Problem to work on -> Starting at the first line of the data, please print exactly those lines through the one that holds "particles collisions with a fixed target and", omitting every picture.

[Stored items from a collection]

☆ ☆ ☆ ☆

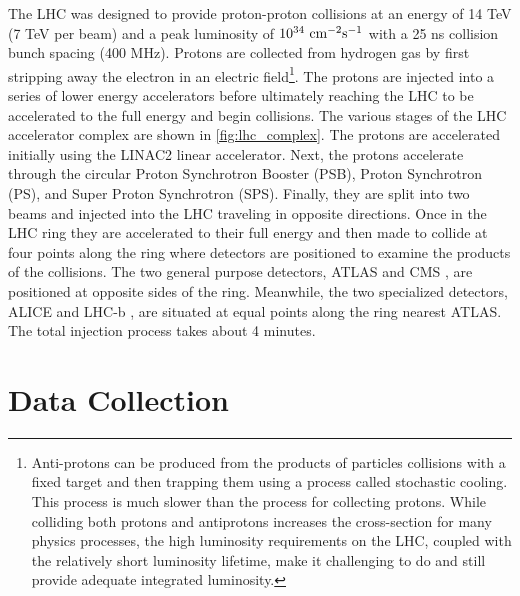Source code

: The LHC was designed to provide proton-proton collisions
at an energy of 14 TeV (7 TeV per beam) 
and a peak luminosity of $10^{34}~\textrm{cm}^{-2}\textrm{s}^{-1}$ with a 25 ns collision
bunch spacing (400 MHz).
Protons are collected from hydrogen gas by first stripping away 
the electron in an electric field\footnote{Anti-protons
can be produced  from the products of 
particles collisions with a fixed target and
then trapping them using a process called stochastic cooling. This process
is much slower than the process for collecting protons. While colliding both 
protons and antiprotons increases the cross-section
for many physics processes, the high luminosity requirements on the LHC,
coupled with the relatively short luminosity lifetime, make it challenging
to do and still provide adequate integrated luminosity.}.
The protons are injected
into a series of lower energy accelerators before ultimately 
reaching the LHC to be accelerated to the full energy and 
begin collisions. The various stages of the LHC accelerator
complex are shown in \fig\ref{fig:lhc_complex}.
The protons are accelerated initially using the LINAC2 linear
accelerator. Next, the protons accelerate through the circular
Proton Synchrotron Booster (PSB), Proton Synchrotron (PS),
and Super Proton Synchrotron (SPS). Finally, they 
are split into two beams and injected into the LHC
traveling in opposite directions. Once in the LHC
ring they are accelerated to their full energy and then made
to collide at four points along the ring where detectors
are positioned to examine the products of the collisions.
The two general purpose detectors, ATLAS \cite{ATLAS} and CMS \cite{CMS}, 
are positioned at opposite sides of the ring. 
Meanwhile, the two specialized detectors, ALICE \cite{ALICE} 
and LHC-b \cite{LHCB}, are situated at equal points along the ring
nearest ATLAS.
The total injection process takes about 4 minutes.




\section{Data Collection}

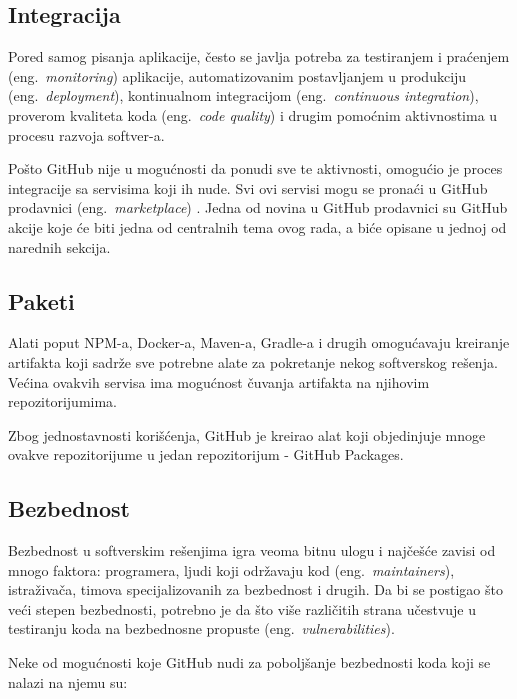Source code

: \documentclass[12pt]{report}
\begin{document}
\subsection{Integracija}
Pored samog pisanja aplikacije, često se javlja potreba za testiranjem i praćenjem (eng.\ \textit{monitoring}) aplikacije, automatizovanim postavljanjem u produkciju (eng.\ \textit{deployment}), kontinualnom integracijom (eng.\ \textit{continuous integration}), proverom kvaliteta koda (eng.\ \textit{code quality}) i drugim pomoćnim aktivnostima u procesu razvoja softver-a.

Pošto GitHub nije u mogućnosti da ponudi sve te aktivnosti, omogućio je proces integracije sa servisima koji ih nude. Svi ovi servisi mogu se pronaći u GitHub prodavnici (eng.\ \textit{marketplace}) \cite{marketplace}. Jedna od novina u GitHub prodavnici su GitHub akcije koje će biti jedna od centralnih tema ovog rada, a biće opisane u jednoj od narednih sekcija.

\subsection{Paketi}
Alati poput NPM-a, Docker-a, Maven-a, Gradle-a i drugih omogućavaju kreiranje artifakta koji sadrže sve potrebne alate za pokretanje nekog softverskog rešenja. Većina ovakvih servisa ima mogućnost čuvanja artifakta na njihovim repozitorijumima.

Zbog jednostavnosti korišćenja, GitHub je kreirao alat koji objedinjuje mnoge ovakve repozitorijume u jedan repozitorijum - GitHub Packages.

\subsection{Bezbednost}
Bezbednost u softverskim rešenjima igra veoma bitnu ulogu i najčešće zavisi od mnogo faktora: programera, ljudi koji održavaju kod (eng.\ \textit{maintainers}), istraživača, timova specijalizovanih za bezbednost i drugih. Da bi se postigao što veći stepen bezbednosti, potrebno je da što više različitih strana učestvuje u testiranju koda na bezbednosne propuste (eng.\ \textit{vulnerabilities}).

Neke od mogućnosti koje GitHub nudi za poboljšanje bezbednosti koda koji se nalazi na njemu su:
\end{document}
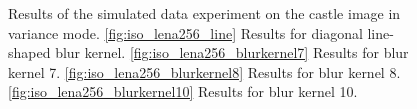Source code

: \documentclass[12pt,notitlepage]{report}
\begin{document}
\clearpage

\begin{figure}[htb]
  \centering

  \caption[Results for the castle image in variance mode]{Results of the simulated data experiment on the castle image in variance mode. \ref{fig:iso_lena256_line} Results for diagonal line-shaped blur kernel. \ref{fig:iso_lena256_blurkernel7} Results for blur kernel 7. \ref{fig:iso_lena256_blurkernel8} Results for blur kernel 8. \ref{fig:iso_lena256_blurkernel10} Results for blur kernel 10.}
  \label{fig:var_castle256}
\end{figure}
\end{document}
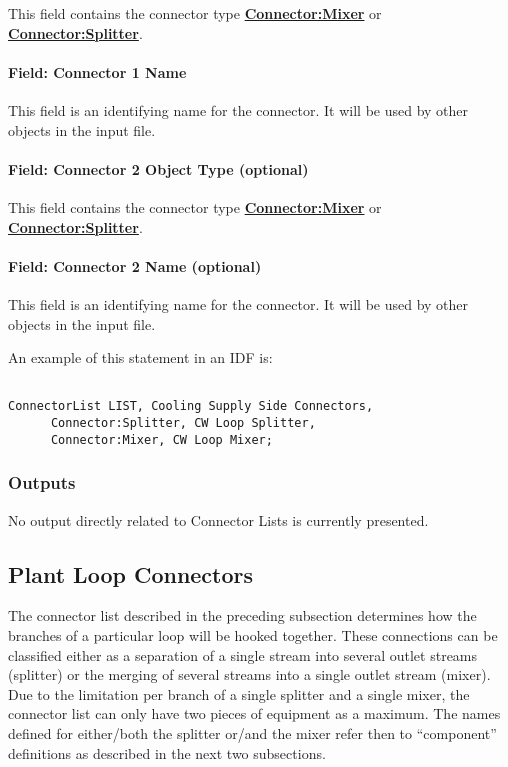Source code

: This field contains the connector type \textbf{\hyperref[connectormixer]{Connector:Mixer}} or \textbf{\hyperref[connectorsplitter]{Connector:Splitter}}.

\paragraph{Field: Connector 1 Name}\label{field-connector-1-name}

This field is an identifying name for the connector. It will be used by other objects in the input file.

\paragraph{Field: Connector 2 Object Type (optional)}\label{field-connector-2-object-type-optional}

This field contains the connector type \textbf{\hyperref[connectormixer]{Connector:Mixer}} or \textbf{\hyperref[connectorsplitter]{Connector:Splitter}}.

\paragraph{Field: Connector 2 Name (optional)}\label{field-connector-2-name-optional}

This field is an identifying name for the connector. It will be used by other objects in the input file.

An example of this statement in an IDF is:

\begin{lstlisting}

ConnectorList LIST, Cooling Supply Side Connectors,
      Connector:Splitter, CW Loop Splitter,
      Connector:Mixer, CW Loop Mixer;
\end{lstlisting}

\subsubsection{Outputs}\label{outputs-3-012}

No output directly related to Connector Lists is currently presented.

\subsection{Plant Loop Connectors}\label{plant-loop-connectors}

The connector list described in the preceding subsection determines how the branches of a particular loop will be hooked together. These connections can be classified either as a separation of a single stream into several outlet streams (splitter) or the merging of several streams into a single outlet stream (mixer). Due to the limitation per branch of a single splitter and a single mixer, the connector list can only have two pieces of equipment as a maximum. The names defined for either/both the splitter or/and the mixer refer then to ``component'' definitions as described in the next two subsections.

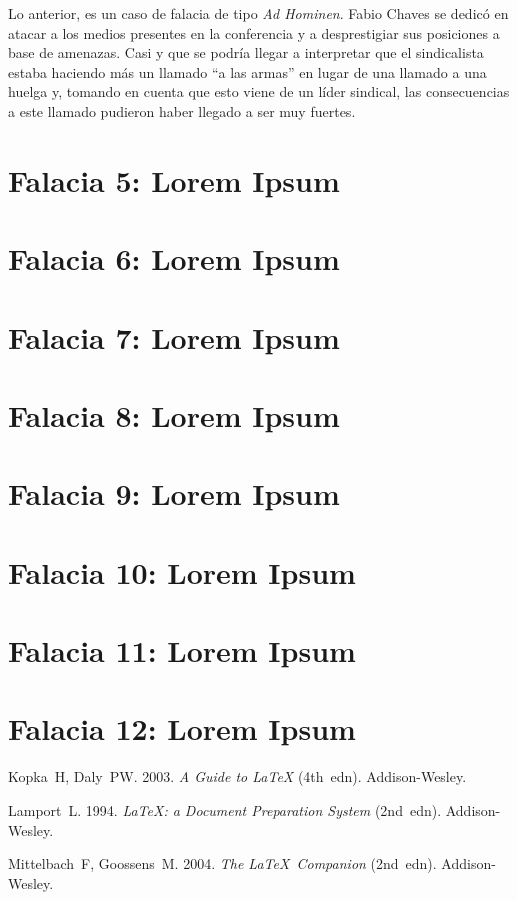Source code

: \documentclass[times]{simauth}
\begin{document}
Lo anterior, es un caso de falacia de tipo \textit{Ad Hominen}. Fabio Chaves se dedicó en atacar a los medios presentes en la conferencia y a desprestigiar sus posiciones a base de amenazas. Casi y que se podría llegar a interpretar que el sindicalista estaba haciendo más un llamado ``a las armas'' en lugar de una  llamado a una huelga y, tomando en cuenta que esto viene de un líder sindical, las consecuencias a este llamado pudieron haber llegado a ser muy fuertes. 

\section{Falacia 5: Lorem Ipsum}

\section{Falacia 6: Lorem Ipsum}

\section{Falacia 7: Lorem Ipsum}

\section{Falacia 8: Lorem Ipsum}

\section{Falacia 9: Lorem Ipsum}

\section{Falacia 10: Lorem Ipsum}

\section{Falacia 11: Lorem Ipsum}

\section{Falacia 12: Lorem Ipsum}


\begin{thebibliography}{9}

 Kopka~H, Daly~PW. 2003. \emph{A Guide to \LaTeX} (4th~edn).
Addison-Wesley.

 Lamport~L. 1994. \emph{\LaTeX: a Document Preparation System} (2nd~edn).
Addison-Wesley.

 Mittelbach~F, Goossens~M. 2004. \emph{The \LaTeX\ Companion}
(2nd~edn). Addison-Wesley.
\end{thebibliography}
\end{document}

☆ ☆ ☆ ☆

Result for this task ->
Source code

: The LHC was designed to provide proton-proton collisions
at an energy of 14 TeV (7 TeV per beam) 
and a peak luminosity of $10^{34}~\textrm{cm}^{-2}\textrm{s}^{-1}$ with a 25 ns collision
bunch spacing (400 MHz).
Protons are collected from hydrogen gas by first stripping away 
the electron in an electric field\footnote{Anti-protons
can be produced  from the products of 
particles collisions with a fixed target and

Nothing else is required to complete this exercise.